When you know what to look for it's actually quite easy. There are formal diagnostic criteria that define extreme narcissism which you can find through a simple Google search, but it's probably more valuable here to focus on some practical pointers to the typical behaviors you might witness. Here's my watch list of the extreme narcissist's mantras:
#1: I'm right, you're wrong. Extreme narcissists have to be right, always. Their very sense of self depends on this being the case. They are never wrong.
#2: I win, you lose. Extreme narcissists have to win at all costs. But this isn't enough. They also have to prove that you lost, hands down.
#3: Challenge me and I'll destroy you. Extreme narcissists cannot accept any form of challenge, whether real or perceived, to their authority, ideas or goals. They will rage against anyone who dares to do this, irrespective of that person's motives or the merits of their arguments.

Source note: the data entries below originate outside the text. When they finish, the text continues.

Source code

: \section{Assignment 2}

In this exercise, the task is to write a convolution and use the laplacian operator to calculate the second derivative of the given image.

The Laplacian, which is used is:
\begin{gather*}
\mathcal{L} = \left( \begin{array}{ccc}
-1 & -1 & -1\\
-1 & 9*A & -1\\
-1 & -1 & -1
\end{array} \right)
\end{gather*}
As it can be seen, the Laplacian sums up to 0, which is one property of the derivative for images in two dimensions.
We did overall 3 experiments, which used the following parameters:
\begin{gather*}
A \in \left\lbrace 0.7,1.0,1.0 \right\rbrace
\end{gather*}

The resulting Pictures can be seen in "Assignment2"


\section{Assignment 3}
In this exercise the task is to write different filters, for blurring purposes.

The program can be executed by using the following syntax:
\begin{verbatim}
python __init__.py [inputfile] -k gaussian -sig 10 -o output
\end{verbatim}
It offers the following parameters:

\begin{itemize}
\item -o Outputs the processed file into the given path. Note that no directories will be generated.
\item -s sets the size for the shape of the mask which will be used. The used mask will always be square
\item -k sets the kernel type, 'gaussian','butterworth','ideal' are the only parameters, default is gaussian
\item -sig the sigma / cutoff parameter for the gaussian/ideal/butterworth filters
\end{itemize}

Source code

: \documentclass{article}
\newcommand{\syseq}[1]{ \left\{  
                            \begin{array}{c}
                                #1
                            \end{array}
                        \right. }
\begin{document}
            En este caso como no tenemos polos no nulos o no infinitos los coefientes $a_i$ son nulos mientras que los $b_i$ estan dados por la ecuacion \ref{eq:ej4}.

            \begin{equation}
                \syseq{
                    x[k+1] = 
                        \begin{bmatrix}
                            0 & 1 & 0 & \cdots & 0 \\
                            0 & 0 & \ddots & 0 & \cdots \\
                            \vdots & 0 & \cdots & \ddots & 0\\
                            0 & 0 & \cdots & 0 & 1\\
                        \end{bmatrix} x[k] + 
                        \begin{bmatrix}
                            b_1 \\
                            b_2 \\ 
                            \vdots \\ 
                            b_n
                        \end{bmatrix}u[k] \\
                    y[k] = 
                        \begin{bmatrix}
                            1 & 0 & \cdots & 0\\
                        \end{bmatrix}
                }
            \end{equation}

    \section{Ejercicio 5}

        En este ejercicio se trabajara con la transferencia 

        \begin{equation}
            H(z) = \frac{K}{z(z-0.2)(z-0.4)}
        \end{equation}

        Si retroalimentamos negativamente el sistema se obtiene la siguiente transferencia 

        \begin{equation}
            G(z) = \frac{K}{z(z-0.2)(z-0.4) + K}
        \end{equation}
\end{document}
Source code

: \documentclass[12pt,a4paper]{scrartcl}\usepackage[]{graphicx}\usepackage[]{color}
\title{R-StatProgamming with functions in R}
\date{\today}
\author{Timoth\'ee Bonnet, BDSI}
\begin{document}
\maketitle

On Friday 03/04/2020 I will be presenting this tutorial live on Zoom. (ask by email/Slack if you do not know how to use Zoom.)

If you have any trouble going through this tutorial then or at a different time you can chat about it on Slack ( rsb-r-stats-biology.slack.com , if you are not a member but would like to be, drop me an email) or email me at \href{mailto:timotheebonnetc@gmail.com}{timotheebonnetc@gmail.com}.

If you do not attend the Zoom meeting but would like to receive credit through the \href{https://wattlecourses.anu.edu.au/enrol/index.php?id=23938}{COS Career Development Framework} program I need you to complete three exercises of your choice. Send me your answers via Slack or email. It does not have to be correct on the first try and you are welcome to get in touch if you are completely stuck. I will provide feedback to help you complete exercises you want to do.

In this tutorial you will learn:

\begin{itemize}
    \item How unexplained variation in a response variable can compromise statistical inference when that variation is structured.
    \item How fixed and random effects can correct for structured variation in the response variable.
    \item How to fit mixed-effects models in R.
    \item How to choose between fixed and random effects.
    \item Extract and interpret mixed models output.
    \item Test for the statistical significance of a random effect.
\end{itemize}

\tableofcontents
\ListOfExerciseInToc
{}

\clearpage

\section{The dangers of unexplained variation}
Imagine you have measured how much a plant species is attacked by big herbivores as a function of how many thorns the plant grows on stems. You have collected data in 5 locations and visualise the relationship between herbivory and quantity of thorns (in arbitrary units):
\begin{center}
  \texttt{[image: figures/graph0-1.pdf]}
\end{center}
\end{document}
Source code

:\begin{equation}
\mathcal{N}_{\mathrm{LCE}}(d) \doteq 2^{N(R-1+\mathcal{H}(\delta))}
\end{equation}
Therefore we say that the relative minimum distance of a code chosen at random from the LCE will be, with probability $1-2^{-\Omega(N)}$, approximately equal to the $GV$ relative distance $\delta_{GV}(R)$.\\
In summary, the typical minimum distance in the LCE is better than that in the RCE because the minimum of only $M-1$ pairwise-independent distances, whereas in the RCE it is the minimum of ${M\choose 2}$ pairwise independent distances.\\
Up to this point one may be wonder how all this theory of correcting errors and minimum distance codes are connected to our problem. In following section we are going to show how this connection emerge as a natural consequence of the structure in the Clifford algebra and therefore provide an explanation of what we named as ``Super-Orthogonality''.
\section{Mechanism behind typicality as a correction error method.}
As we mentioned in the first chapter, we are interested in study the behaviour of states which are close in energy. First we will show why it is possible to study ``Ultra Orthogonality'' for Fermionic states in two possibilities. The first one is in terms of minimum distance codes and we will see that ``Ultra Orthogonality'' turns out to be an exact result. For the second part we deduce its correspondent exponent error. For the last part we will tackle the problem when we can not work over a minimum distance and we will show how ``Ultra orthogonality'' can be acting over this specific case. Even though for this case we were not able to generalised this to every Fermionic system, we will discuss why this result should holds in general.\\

#4: The truth is whatever I say it is. Extreme narcissists will say whatever they need to in order to reach or precipitate a particular outcome they wish to achieve. Aside from direct lies, they will re-write history if it suits their purposes.
#5: You are there to serve my needs. Extreme narcissists have a strong sense of being special and entitled to commensurate treatment. They will not care if their actions cause additional work, inconvenience or problems for you.
#6: The rules don't apply to me. Extreme narcissists will not be held accountable for their actions under any circumstances. Rules are for other people and they play by their own personal and private set at all times; these will change to suit the circumstances.
#7: You are required to adore me. Extreme narcissists crave adoration. This is what keeps their fragile sense of self intact. If you don't deliver this adoration on cue, you are liable to be treated as an enemy.
#8: It's dog eat dog. Extreme narcissists believe that everyone thinks the same way they do and is 'working an angle' to gain an advantage. Hence, it's fine for them to behave the way they do. Ironically, this cynical world view often precipitates the very behaviours in others that they imagine are there in the first place, creating a negative, self-fulfilling prophecy.
#9: I'll decide what you get to know. Extreme narcissists use information as a tool to control others. By ensuring they are the only one with the full picture they are able to manipulate situations to their advantage, play people off against each other and remove the likelihood of others questioning them. Lack of transparency is the hallmark.
There are other mantras for sure, but you get the picture.
Armed with the above insights, if you do find yourself working with someone for whom these behaviours ring true, and you're in the firing line, you have two clear options. You can unconditionally accept the behaviours and take whatever comes your way, which is of course incredibly hard to do over an extended period. Or, you can pack your things and slip away, drawing comfort from the fact that you recognised the warning signs and had the good sense to remove yourself from harms way.
The reason is because, for the extreme narcissist, it will be a fight to the bitter end and they will win; they have to win in order to protect their very sense of being. It is a fight you simply cannot win and one you will be ill-equipped to pursue. They, on the other hand, will almost certainly have been fighting, and winning, such battles most of their life. It just will not be worth the toll on your well being.
The golden learning point
Over my career, I've encountered a handful of extreme narcissists. In most cases they have been very capable people, but without exception they have left a trail of human carnage in their wake. As I have researched what makes these people tick, the critical learning point for me has been quite unexpected and, in many ways, counter-intuitive.
Extreme narcissists are essentially 'messengers' who can shine a torch into your soul and ensnare you by the lure of a promise to meet your deepest needs. Once you actually hear that message and understand this lure, you will be equipped to chart a new course for yourself that is hugely more positive than any the extreme narcissist could ever put in front of you.